The cgo binary dynamically links against libresolv.so.2, libc.so.6, and other glibc libraries. The CGO_ENABLED=0 binary is fully static, no shared libraries at all.

strace confirms it at runtime

# cgo on: loads libresolv.so.2, then delegates to glibc
% strace -e trace=openat -f ./dns-with-cgo 2>&1 | grep -E "(resolv|\.conf)"
openat(AT_FDCWD, "/lib64/libresolv.so.2", O_RDONLY|O_CLOEXEC) = 3 # <-- glibc dependency
[pid  1553] openat(AT_FDCWD, "/etc/resolv.conf", O_RDONLY|O_CLOEXEC) = 5
[pid  1553] openat(AT_FDCWD, "/etc/nsswitch.conf", O_RDONLY|O_CLOEXEC) = 5
resolved: [98.82.161.185 98.87.170.74 98.87.170.71]

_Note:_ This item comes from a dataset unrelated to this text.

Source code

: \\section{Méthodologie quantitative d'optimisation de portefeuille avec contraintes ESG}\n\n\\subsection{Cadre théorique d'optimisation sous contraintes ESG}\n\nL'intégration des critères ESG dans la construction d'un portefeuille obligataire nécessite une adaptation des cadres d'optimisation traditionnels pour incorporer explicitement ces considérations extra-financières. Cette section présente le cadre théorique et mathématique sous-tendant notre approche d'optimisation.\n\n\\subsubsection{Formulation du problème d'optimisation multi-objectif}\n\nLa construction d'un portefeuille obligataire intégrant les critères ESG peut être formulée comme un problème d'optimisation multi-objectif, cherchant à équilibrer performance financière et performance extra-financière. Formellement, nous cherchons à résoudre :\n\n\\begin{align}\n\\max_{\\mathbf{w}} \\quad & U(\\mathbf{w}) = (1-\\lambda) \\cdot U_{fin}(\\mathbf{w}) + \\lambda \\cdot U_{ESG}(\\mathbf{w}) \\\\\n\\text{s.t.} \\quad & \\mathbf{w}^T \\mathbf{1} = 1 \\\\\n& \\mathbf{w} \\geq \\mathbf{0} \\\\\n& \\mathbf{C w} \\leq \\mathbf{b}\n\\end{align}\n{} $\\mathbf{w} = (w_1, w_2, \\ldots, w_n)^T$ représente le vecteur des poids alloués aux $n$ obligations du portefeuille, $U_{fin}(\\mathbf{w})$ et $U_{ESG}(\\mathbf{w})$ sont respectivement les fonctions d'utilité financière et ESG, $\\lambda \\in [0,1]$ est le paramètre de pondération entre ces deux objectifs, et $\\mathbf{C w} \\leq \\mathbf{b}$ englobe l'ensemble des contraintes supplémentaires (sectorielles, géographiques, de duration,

# cgo off: Go reads config directly, no .so loaded
strace -e trace=openat -f ./dns-no-cgo 2>&1 | grep -E "(resolv|\.conf)"
[pid  2326] openat(AT_FDCWD, "/etc/resolv.conf", O_RDONLY|O_CLOEXEC) = 5
[pid  2326] openat(AT_FDCWD, "/etc/nsswitch.conf", O_RDONLY|O_CLOEXEC) = 5
resolved: [98.82.161.185 98.87.170.74 98.87.170.71]

With cgo, the first thing that happens is loading the C library. Without cgo, Go skips straight to reading the resolver config itself.

Why CGO_ENABLED=0 matters

A cgo binary built on one Linux may depend on libc.so.6 being present and ABI-compatible on the target. That's usually fine, but it's an implicit runtime dependency you may not notice until deployment fails on a minimal OS, or an OS with incompatible libc versions, or inside a scratch container image with no libc. CGO_ENABLED=0 removes that dependency entirely. The binary becomes fully static and runs on any Linux system regardless of what libc is installed.

Conclusion

Go's pure-Go implementations are not always full replacements. The pure-Go DNS resolver doesn't support all NSS plugins, so environments relying on custom NSS modules for service discovery or LDAP may see different behavior. For standard DNS over /etc/resolv.conf, it works fine.

Wherever the stdlib has both a cgo and a pure-Go path, CGO_ENABLED=0 at build time opts into the pure-Go one. You get a simpler, more portable binary at the cost of potentially narrower feature coverage in those specific areas. Just remember the choice is made when you run go build, not when the binary runs on the target machine.